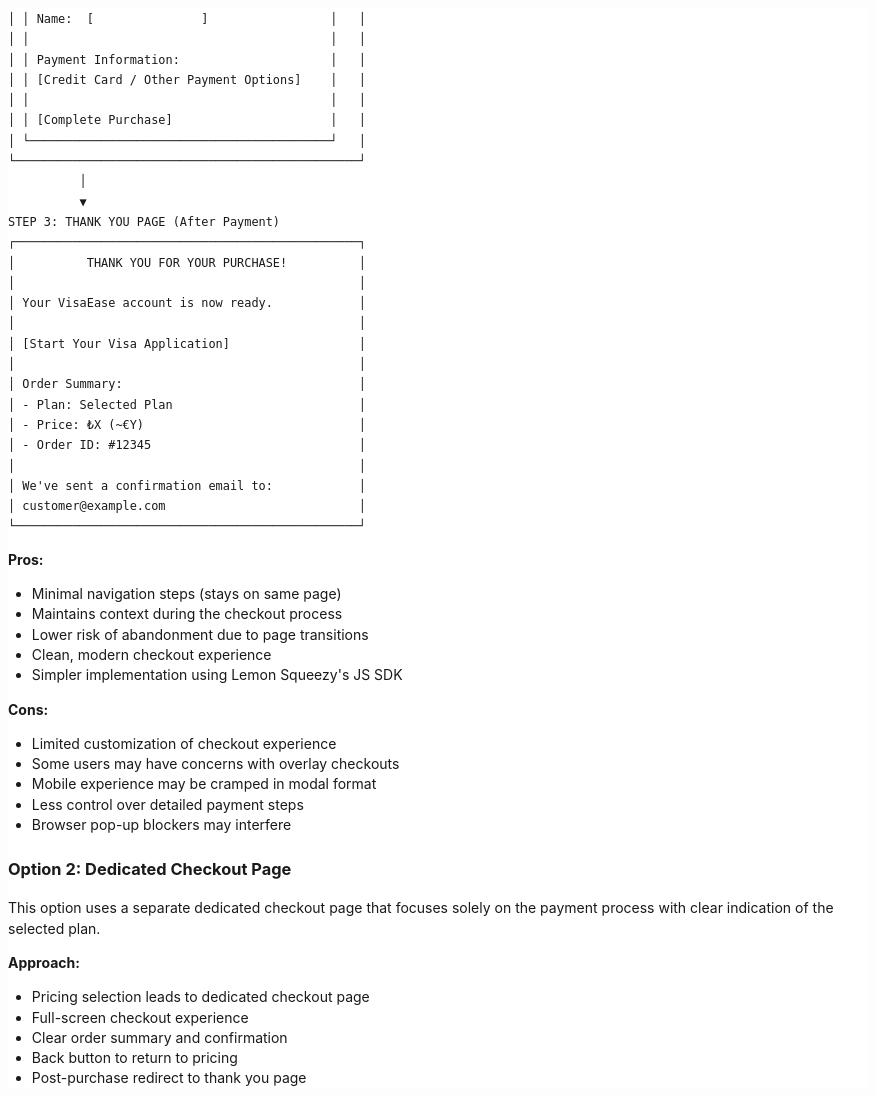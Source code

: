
 ```
│ │ Name:  [               ]                 │   │
│ │                                          │   │
│ │ Payment Information:                     │   │
│ │ [Credit Card / Other Payment Options]    │   │
│ │                                          │   │
│ │ [Complete Purchase]                      │   │
│ └──────────────────────────────────────────┘   │
└────────────────────────────────────────────────┘
          │
          ▼
STEP 3: THANK YOU PAGE (After Payment)
┌────────────────────────────────────────────────┐
│          THANK YOU FOR YOUR PURCHASE!          │
│                                                │
│ Your VisaEase account is now ready.            │
│                                                │
│ [Start Your Visa Application]                  │
│                                                │
│ Order Summary:                                 │
│ - Plan: Selected Plan                          │
│ - Price: ₺X (~€Y)                              │
│ - Order ID: #12345                             │
│                                                │
│ We've sent a confirmation email to:            │
│ customer@example.com                           │
└────────────────────────────────────────────────┘
```

**Pros:**

- Minimal navigation steps (stays on same page)
- Maintains context during the checkout process
- Lower risk of abandonment due to page transitions
- Clean, modern checkout experience
- Simpler implementation using Lemon Squeezy's JS SDK

**Cons:**

- Limited customization of checkout experience
- Some users may have concerns with overlay checkouts
- Mobile experience may be cramped in modal format
- Less control over detailed payment steps
- Browser pop-up blockers may interfere

### Option 2: Dedicated Checkout Page

This option uses a separate dedicated checkout page that focuses solely on the payment process with clear indication of the selected plan.

**Approach:**

- Pricing selection leads to dedicated checkout page
- Full-screen checkout experience
- Clear order summary and confirmation
- Back button to return to pricing
- Post-purchase redirect to thank you page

[Your objective]:
In the data above, start at the line that has "- Limited customization", stop after the line that has "### Option 2: Dedicated Checkout Page", and print every line in between exactly as it stands.

[Solution to the problem]:
- Limited customization of checkout experience
- Some users may have concerns with overlay checkouts
- Mobile experience may be cramped in modal format
- Less control over detailed payment steps
- Browser pop-up blockers may interfere

### Option 2: Dedicated Checkout Page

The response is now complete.